CHAPTER IV

Larruppin’ Lyndesay, perturbed by the events of the morning, roared down Hillgate at a pace that sent peaceful marketers flying to the pavement. Dixon of Dockerneuk, coming up leisurely, watched him and smiled—for there was a dog.

The grip of the brakes swung the car close upon Jordan’s plate-glass, and several people thought they were killed, but the dog was spared; and Dixon smiled grimly a second time, both at Larry’s face and at a certain recollection. When the car pulled up beside him, he could see that the young man’s hands were shaking.

The chauffeur, exchanging a friendly wink of much understanding, sprang out and gave him his place beside his master. Dixon mounted after a brief greeting.

“You’ll be goin’ out, I suppose?” Larrupper said, moving on. “You’d better let me take you. I’m needin’ your moral support badly, Dock, old man. And I got a devil of a fright at that corner—you saw it, I expect? The dog had a silver brush to it. It reminded me——” He glanced sideways at his companion—“Sorry, old chap!”

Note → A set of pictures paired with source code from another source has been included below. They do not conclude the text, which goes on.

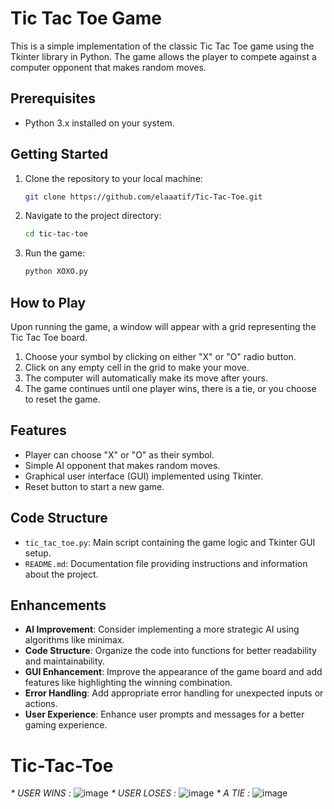 # Tic Tac Toe Game

This is a simple implementation of the classic Tic Tac Toe game using the Tkinter library in Python. The game allows the player to compete against a computer opponent that makes random moves.

## Prerequisites

- Python 3.x installed on your system.

## Getting Started

1. Clone the repository to your local machine:

    ```bash
    git clone https://github.com/elaaatif/Tic-Tac-Toe.git
    ```

2. Navigate to the project directory:

    ```bash
    cd tic-tac-toe
    ```

3. Run the game:

    ```bash
    python XOXO.py
    ```

## How to Play

Upon running the game, a window will appear with a grid representing the Tic Tac Toe board.

1. Choose your symbol by clicking on either "X" or "O" radio button.
2. Click on any empty cell in the grid to make your move.
3. The computer will automatically make its move after yours.
4. The game continues until one player wins, there is a tie, or you choose to reset the game.

## Features

- Player can choose "X" or "O" as their symbol.
- Simple AI opponent that makes random moves.
- Graphical user interface (GUI) implemented using Tkinter.
- Reset button to start a new game.

## Code Structure

- `tic_tac_toe.py`: Main script containing the game logic and Tkinter GUI setup.
- `README.md`: Documentation file providing instructions and information about the project.

## Enhancements

- **AI Improvement**: Consider implementing a more strategic AI using algorithms like minimax.
- **Code Structure**: Organize the code into functions for better readability and maintainability.
- **GUI Enhancement**: Improve the appearance of the game board and add features like highlighting the winning combination.
- **Error Handling**: Add appropriate error handling for unexpected inputs or actions.
- **User Experience**: Enhance user prompts and messages for a better gaming experience.

# Tic-Tac-Toe
_* USER WINS :_
![image](https://github.com/elaaatif/Tic-Tac-Toe/assets/122917261/e6fa9b89-2543-49b7-8e16-354edfe4e346)
_* USER LOSES :_ 
![image](https://github.com/elaaatif/Tic-Tac-Toe/assets/122917261/dfa528b3-7286-45bc-bc74-92ba20a16707)
_* A TIE :_
![image](https://github.com/elaaatif/Tic-Tac-Toe/assets/122917261/db48256e-9167-4348-928d-5c0476bff62e)

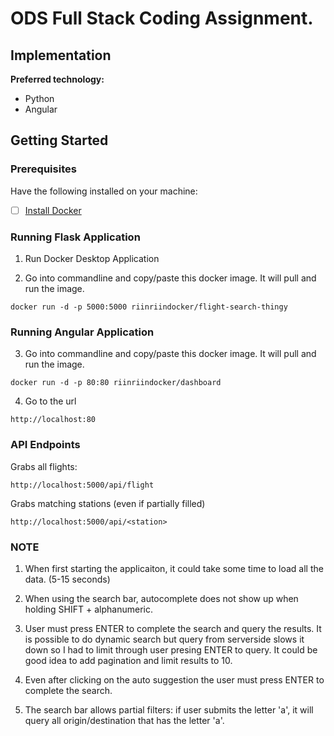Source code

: # ODS Full Stack Coding Assignment.

## Implementation

**Preferred technology:**
* Python
* Angular

## Getting Started

### Prerequisites

Have the following installed on your machine:
- [ ] [Install Docker](https://hub.docker.com/?overlay=onboarding)

### Running Flask Application

1. Run Docker Desktop Application

2. Go into commandline and copy/paste this docker image. It will pull and run the image.
```
docker run -d -p 5000:5000 riinriindocker/flight-search-thingy
```

### Running Angular Application

3. Go into commandline and copy/paste this docker image. It will pull and run the image.
```
docker run -d -p 80:80 riinriindocker/dashboard
```

4. Go to the url
```
http://localhost:80
```

### API Endpoints
Grabs all flights:
```
http://localhost:5000/api/flight
```
Grabs matching stations (even if partially filled)
```
http://localhost:5000/api/<station>
```

### NOTE
1. When first starting the applicaiton, it could take some time to load all the data. (5-15 seconds)

2. When using the search bar, autocomplete does not show up when holding SHIFT + alphanumeric.

3. User must press ENTER to complete the search and query the results. It is possible to do dynamic search but query from serverside slows it down so I had to limit through user presing ENTER to query. It could be good idea to add pagination and limit results to 10.

4. Even after clicking on the auto suggestion the user must press ENTER to complete the search.

5. The search bar allows partial filters: if user submits the letter 'a', it will query all origin/destination that has the letter 'a'.

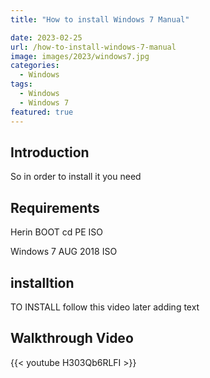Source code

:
 ```yaml
---
title: "How to install Windows 7 Manual"

date: 2023-02-25
url: /how-to-install-windows-7-manual
image: images/2023/windows7.jpg
categories:
  - Windows
tags:
  - Windows
  - Windows 7
featured: true
---
```


<!--more-->
## Introduction


So in order to install it you need


## Requirements


Herin BOOT cd PE ISO


Windows 7 AUG 2018 ISO



## installtion


TO INSTALL follow this video later adding text


## Walkthrough Video

{{< youtube H303Qb6RLFI >}}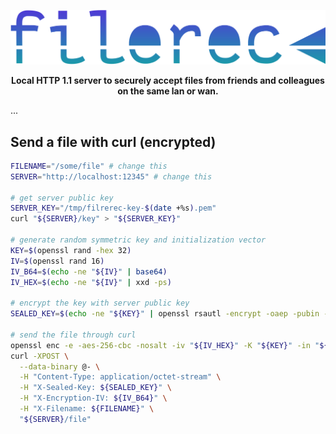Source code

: <p align="center">
  <img src="/logo/filerec.svg" alt="Filerec logo"/>
</p>

<p align="center"><strong>Local HTTP 1.1 server to securely accept files from friends and colleagues on the same lan or wan.</strong></p>

...


## Send a file with curl (encrypted)

```bash
FILENAME="/some/file" # change this
SERVER="http://localhost:12345" # change this

# get server public key
SERVER_KEY="/tmp/filrerec-key-$(date +%s).pem"
curl "${SERVER}/key" > "${SERVER_KEY}"

# generate random symmetric key and initialization vector
KEY=$(openssl rand -hex 32)
IV=$(openssl rand 16)
IV_B64=$(echo -ne "${IV}" | base64)
IV_HEX=$(echo -ne "${IV}" | xxd -ps)

# encrypt the key with server public key
SEALED_KEY=$(echo -ne "${KEY}" | openssl rsautl -encrypt -oaep -pubin -inkey ${SERVER_KEY} | base64)

# send the file through curl
openssl enc -e -aes-256-cbc -nosalt -iv "${IV_HEX}" -K "${KEY}" -in "${FILENAME}" | \
curl -XPOST \
  --data-binary @- \
  -H "Content-Type: application/octet-stream" \
  -H "X-Sealed-Key: ${SEALED_KEY}" \
  -H "X-Encryption-IV: ${IV_B64}" \
  -H "X-Filename: ${FILENAME}" \
  "${SERVER}/file"
```
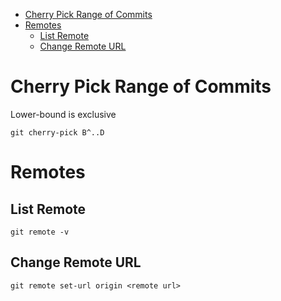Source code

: - [Cherry Pick Range of Commits](#cherry-pick-range-of-commits)
- [Remotes](#remotes)
  - [List Remote](#list-remote)
  - [Change Remote URL](#change-remote-url)

# Cherry Pick Range of Commits

Lower-bound is exclusive

```
git cherry-pick B^..D
```


# Remotes

## List Remote
```
git remote -v
```

## Change Remote URL
```
git remote set-url origin <remote url>
```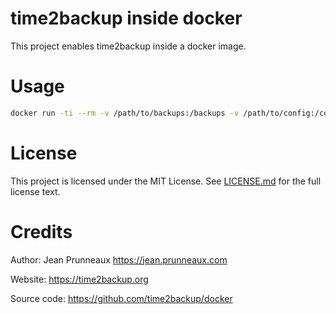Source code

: # time2backup inside docker

This project enables time2backup inside a docker image.

# Usage
```bash
docker run -ti --rm -v /path/to/backups:/backups -v /path/to/config:/config time2backup/time2backup
```

# License
This project is licensed under the MIT License. See [LICENSE.md](LICENSE.md) for the full license text.

# Credits
Author: Jean Prunneaux https://jean.prunneaux.com

Website: https://time2backup.org

Source code: https://github.com/time2backup/docker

“Lord, Dock!” he went on, presently, “if you knew what a time I’ve had, these last three years, keepin’ out of the way of things with a tail at one end and a bark at the other! I dream of them at nights. There’s times I think I’ll have to quit motorin’, an’ take to a tricycle. I’ve been punished, Dock, if it’s any comfort to you to know it.”

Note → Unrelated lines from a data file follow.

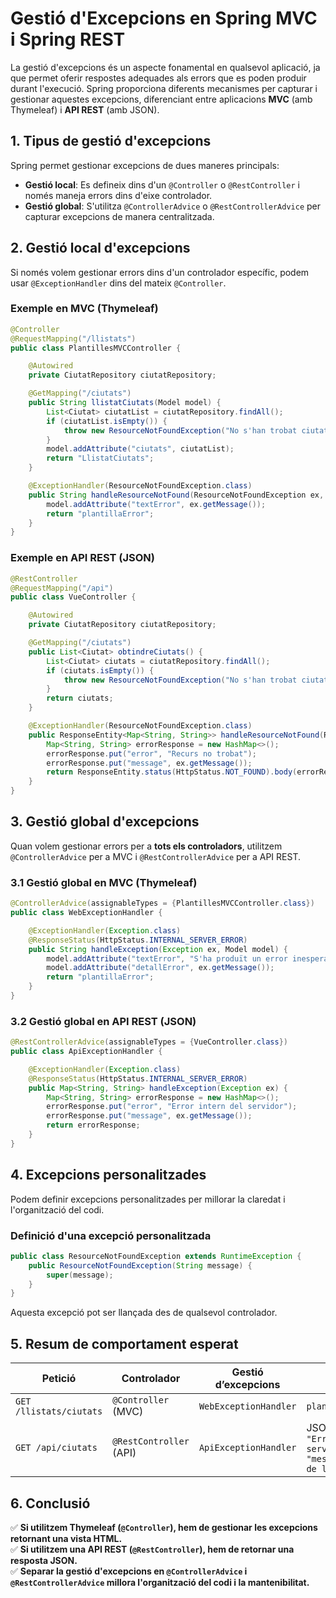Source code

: # Gestió d'Excepcions en Spring MVC i Spring REST

La gestió d'excepcions és un aspecte fonamental en qualsevol aplicació, ja que permet oferir respostes adequades als errors que es poden produir durant l'execució. Spring proporciona diferents mecanismes per capturar i gestionar aquestes excepcions, diferenciant entre aplicacions **MVC** (amb Thymeleaf) i **API REST** (amb JSON).

## 1. Tipus de gestió d'excepcions
Spring permet gestionar excepcions de dues maneres principals:

- **Gestió local**: Es defineix dins d'un `@Controller` o `@RestController` i només maneja errors dins d'eixe controlador.
- **Gestió global**: S'utilitza `@ControllerAdvice` o `@RestControllerAdvice` per capturar excepcions de manera centralitzada.

## 2. Gestió local d'excepcions
Si només volem gestionar errors dins d'un controlador específic, podem usar `@ExceptionHandler` dins del mateix `@Controller`.

### Exemple en MVC (Thymeleaf)
```java
@Controller
@RequestMapping("/llistats")
public class PlantillesMVCController {

    @Autowired
    private CiutatRepository ciutatRepository;

    @GetMapping("/ciutats")
    public String llistatCiutats(Model model) {
        List<Ciutat> ciutatList = ciutatRepository.findAll();
        if (ciutatList.isEmpty()) {
            throw new ResourceNotFoundException("No s'han trobat ciutats");
        }
        model.addAttribute("ciutats", ciutatList);
        return "LlistatCiutats";
    }

    @ExceptionHandler(ResourceNotFoundException.class)
    public String handleResourceNotFound(ResourceNotFoundException ex, Model model) {
        model.addAttribute("textError", ex.getMessage());
        return "plantillaError";
    }
}
```

### Exemple en API REST (JSON)
```java
@RestController
@RequestMapping("/api")
public class VueController {

    @Autowired
    private CiutatRepository ciutatRepository;

    @GetMapping("/ciutats")
    public List<Ciutat> obtindreCiutats() {
        List<Ciutat> ciutats = ciutatRepository.findAll();
        if (ciutats.isEmpty()) {
            throw new ResourceNotFoundException("No s'han trobat ciutats");
        }
        return ciutats;
    }

    @ExceptionHandler(ResourceNotFoundException.class)
    public ResponseEntity<Map<String, String>> handleResourceNotFound(ResourceNotFoundException ex) {
        Map<String, String> errorResponse = new HashMap<>();
        errorResponse.put("error", "Recurs no trobat");
        errorResponse.put("message", ex.getMessage());
        return ResponseEntity.status(HttpStatus.NOT_FOUND).body(errorResponse);
    }
}
```

## 3. Gestió global d'excepcions
Quan volem gestionar errors per a **tots els controladors**, utilitzem `@ControllerAdvice` per a MVC i `@RestControllerAdvice` per a API REST.

### 3.1 Gestió global en MVC (Thymeleaf)
```java
@ControllerAdvice(assignableTypes = {PlantillesMVCController.class})
public class WebExceptionHandler {

    @ExceptionHandler(Exception.class)
    @ResponseStatus(HttpStatus.INTERNAL_SERVER_ERROR)
    public String handleException(Exception ex, Model model) {
        model.addAttribute("textError", "S'ha produït un error inesperat.");
        model.addAttribute("detallError", ex.getMessage());
        return "plantillaError";
    }
}
```

### 3.2 Gestió global en API REST (JSON)
```java
@RestControllerAdvice(assignableTypes = {VueController.class})
public class ApiExceptionHandler {

    @ExceptionHandler(Exception.class)
    @ResponseStatus(HttpStatus.INTERNAL_SERVER_ERROR)
    public Map<String, String> handleException(Exception ex) {
        Map<String, String> errorResponse = new HashMap<>();
        errorResponse.put("error", "Error intern del servidor");
        errorResponse.put("message", ex.getMessage());
        return errorResponse;
    }
}
```

## 4. Excepcions personalitzades
Podem definir excepcions personalitzades per millorar la claredat i l'organització del codi.

### Definició d'una excepció personalitzada
```java
public class ResourceNotFoundException extends RuntimeException {
    public ResourceNotFoundException(String message) {
        super(message);
    }
}
```

Aquesta excepció pot ser llançada des de qualsevol controlador.

## 5. Resum de comportament esperat
| **Petició** | **Controlador** | **Gestió d’excepcions** | **Resposta** |
|-------------|---------------|-------------------------|--------------|
| `GET /llistats/ciutats` | `@Controller` (MVC) | `WebExceptionHandler` | `plantillaError.html` |
| `GET /api/ciutats` | `@RestController` (API) | `ApiExceptionHandler` | JSON: `{ "error": "Error intern del servidor", "message": "Detall de l'error"}` |

## 6. Conclusió
✅ **Si utilitzem Thymeleaf (`@Controller`), hem de gestionar les excepcions retornant una vista HTML.**  
✅ **Si utilitzem una API REST (`@RestController`), hem de retornar una resposta JSON.**  
✅ **Separar la gestió d'excepcions en `@ControllerAdvice` i `@RestControllerAdvice` millora l'organització del codi i la mantenibilitat.**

“Well, well,” Dixon answered thoughtfully and with admirable serenity, seeing that they were full speed on the track of a carrier’s cart which was occupying the whole of the road—“if it’s learned you to think on a bit before turning a corner, it happen wasn’t all wasted. You’re one that takes a deal of learning that way, Mr. Lionel!”

Larry chuckled, and then sighed. He did not like to think of that incident of three years ago. He had been fresh home from Eton, a hasty snatch at college and a wild rush round the world, and he had known nothing of Dixon in those days, or of all the things of the North that Dixon so adequately represented; but in one sharp lesson he had learned much, and at a price.

Dixon, too, went back in mind. It was not his way to dwell overmuch on the past; he took things as they came, ordinarily—one day with another—but he had had other memories stirred, that morning, and he was looking back in spite of himself. As the car whizzed down the white road, the two men saw the same scenes re-enacted before them.